The new bill submitted by Meshulam Nahari, a minister without portfolio from Shas, has been distributed to cabinet members by Prime Minister Ehud Olmert, but apparently it is intended for the next government or, more precisely, for the next coalition negotiations. In the proposal, which might be called Nahari Law II, or the upgraded Nahari Law, Shas demands that budgets and buildings for the ultra-Orthodox education systems be equal to those for the state education systems.

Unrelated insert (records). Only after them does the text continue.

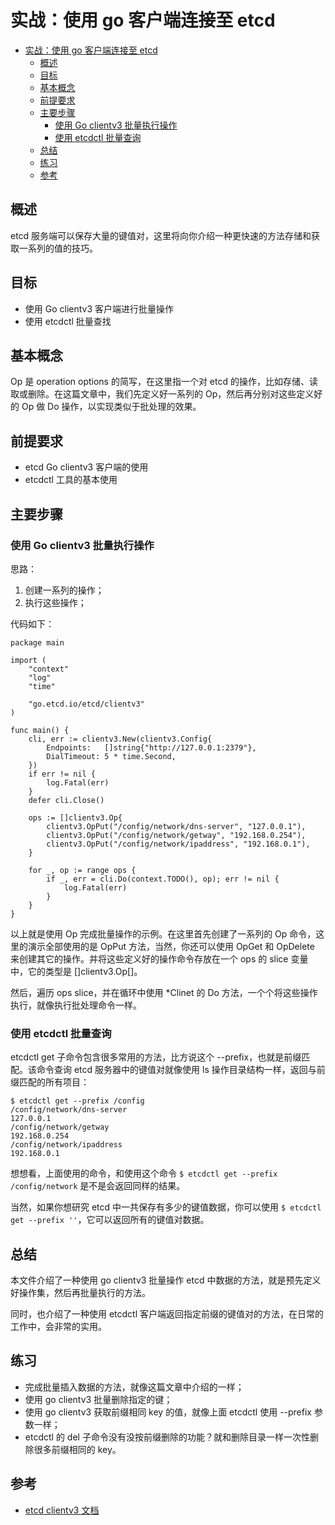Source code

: # 实战：使用 go 客户端连接至 etcd

- [实战：使用 go 客户端连接至 etcd](#%E5%AE%9E%E6%88%98%E4%BD%BF%E7%94%A8-go-%E5%AE%A2%E6%88%B7%E7%AB%AF%E8%BF%9E%E6%8E%A5%E8%87%B3-etcd)
	- [概述](#%E6%A6%82%E8%BF%B0)
	- [目标](#%E7%9B%AE%E6%A0%87)
	- [基本概念](#%E5%9F%BA%E6%9C%AC%E6%A6%82%E5%BF%B5)
	- [前提要求](#%E5%89%8D%E6%8F%90%E8%A6%81%E6%B1%82)
	- [主要步骤](#%E4%B8%BB%E8%A6%81%E6%AD%A5%E9%AA%A4)
		- [使用 Go clientv3 批量执行操作](#%E4%BD%BF%E7%94%A8-go-clientv3-%E6%89%B9%E9%87%8F%E6%89%A7%E8%A1%8C%E6%93%8D%E4%BD%9C)
		- [使用 etcdctl 批量查询](#%E4%BD%BF%E7%94%A8-etcdctl-%E6%89%B9%E9%87%8F%E6%9F%A5%E8%AF%A2)
	- [总结](#%E6%80%BB%E7%BB%93)
	- [练习](#%E7%BB%83%E4%B9%A0)
	- [参考](#%E5%8F%82%E8%80%83)

## 概述

etcd 服务端可以保存大量的键值对，这里将向你介绍一种更快速的方法存储和获取一系列的值的技巧。

## 目标

- 使用 Go clientv3 客户端进行批量操作
- 使用 etcdctl 批量查找

## 基本概念

Op 是 operation options 的简写，在这里指一个对 etcd 的操作，比如存储、读取或删除。在这篇文章中，我们先定义好一系列的 Op，然后再分别对这些定义好的 Op 做 Do 操作，以实现类似于批处理的效果。

## 前提要求

- etcd Go clientv3 客户端的使用
- etcdctl 工具的基本使用

## 主要步骤

### 使用 Go clientv3 批量执行操作

思路：
1. 创建一系列的操作；
2. 执行这些操作；

代码如下：
```
package main

import (
	"context"
	"log"
	"time"

	"go.etcd.io/etcd/clientv3"
)

func main() {
	cli, err := clientv3.New(clientv3.Config{
		Endpoints:   []string{"http://127.0.0.1:2379"},
		DialTimeout: 5 * time.Second,
	})
	if err != nil {
		log.Fatal(err)
	}
	defer cli.Close()

	ops := []clientv3.Op{
		clientv3.OpPut("/config/network/dns-server", "127.0.0.1"),
		clientv3.OpPut("/config/network/getway", "192.168.0.254"),
		clientv3.OpPut("/config/network/ipaddress", "192.168.0.1"),
	}

	for _, op := range ops {
		if _, err = cli.Do(context.TODO(), op); err != nil {
			log.Fatal(err)
		}
	}
}
```
以上就是使用 Op 完成批量操作的示例。在这里首先创建了一系列的 Op 命令，这里的演示全部使用的是 OpPut 方法，当然，你还可以使用 OpGet 和 OpDelete 来创建其它的操作。并将这些定义好的操作命令存放在一个 ops 的 slice 变量中，它的类型是 []clientv3.Op[]。

然后，遍历 ops slice，并在循环中使用 *Clinet 的 Do 方法，一个个将这些操作执行，就像执行批处理命令一样。


### 使用 etcdctl 批量查询

etcdctl get 子命令包含很多常用的方法，比方说这个 --prefix，也就是前缀匹配。该命令查询 etcd 服务器中的键值对就像使用 ls 操作目录结构一样，返回与前缀匹配的所有项目：
```
$ etcdctl get --prefix /config
/config/network/dns-server
127.0.0.1
/config/network/getway
192.168.0.254
/config/network/ipaddress
192.168.0.1
```

想想看，上面使用的命令，和使用这个命令 `$ etcdctl get --prefix /config/network` 是不是会返回同样的结果。

当然，如果你想研究 etcd 中一共保存有多少的键值数据，你可以使用 `$ etcdctl get --prefix ''`，它可以返回所有的键值对数据。


## 总结

本文件介绍了一种使用 go clientv3 批量操作 etcd 中数据的方法，就是预先定义好操作集，然后再批量执行的方法。

同时，也介绍了一种使用 etcdctl 客户端返回指定前缀的键值对的方法，在日常的工作中，会非常的实用。

## 练习

- 完成批量插入数据的方法，就像这篇文章中介绍的一样；
- 使用 go clientv3 批量删除指定的键；
- 使用 go clientv3 获取前缀相同 key 的值，就像上面 etcdctl 使用 --prefix 参数一样；
- etcdctl 的 del 子命令没有没按前缀删除的功能？就和删除目录一样一次性删除很多前缀相同的 key。 

## 参考

- [etcd clientv3 文档](https://godoc.org/go.etcd.io/etcd/clientv3)
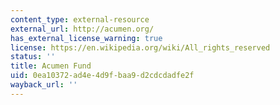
 ```yaml
---
content_type: external-resource
external_url: http://acumen.org/
has_external_license_warning: true
license: https://en.wikipedia.org/wiki/All_rights_reserved
status: ''
title: Acumen Fund
uid: 0ea10372-ad4e-4d9f-baa9-d2cdcdadfe2f
wayback_url: ''
---
```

The original Nahari Law, passed in May 2007, obligates the local authorities to fund non-state educational institutions (with the status of "recognized" but not "official"), especially ultra-Orthodox institutions. The Center for Local Government estimates the cost of this at about a quarter of a billion shekels. But to preserve some differential between state and non-state education, the Nahari Law stipulates that recognized educational institutions receive from the local councils 75 percent of what is budgeted for state education. Nahari's new law aims to obtain everything not obtained by the first law and to achieve total equivalence between the ultra-Orthodox education systems (which make up the bulk of recognized educational institutions) and the state and state-religious education systems.

The following are the main points of the proposed law:

b The local council will participate in the budget and operational funding of the independent educational and Ma'ayan Hahinuch Hatorani institutions in a way equal to its participation in state education, not just 75 percent.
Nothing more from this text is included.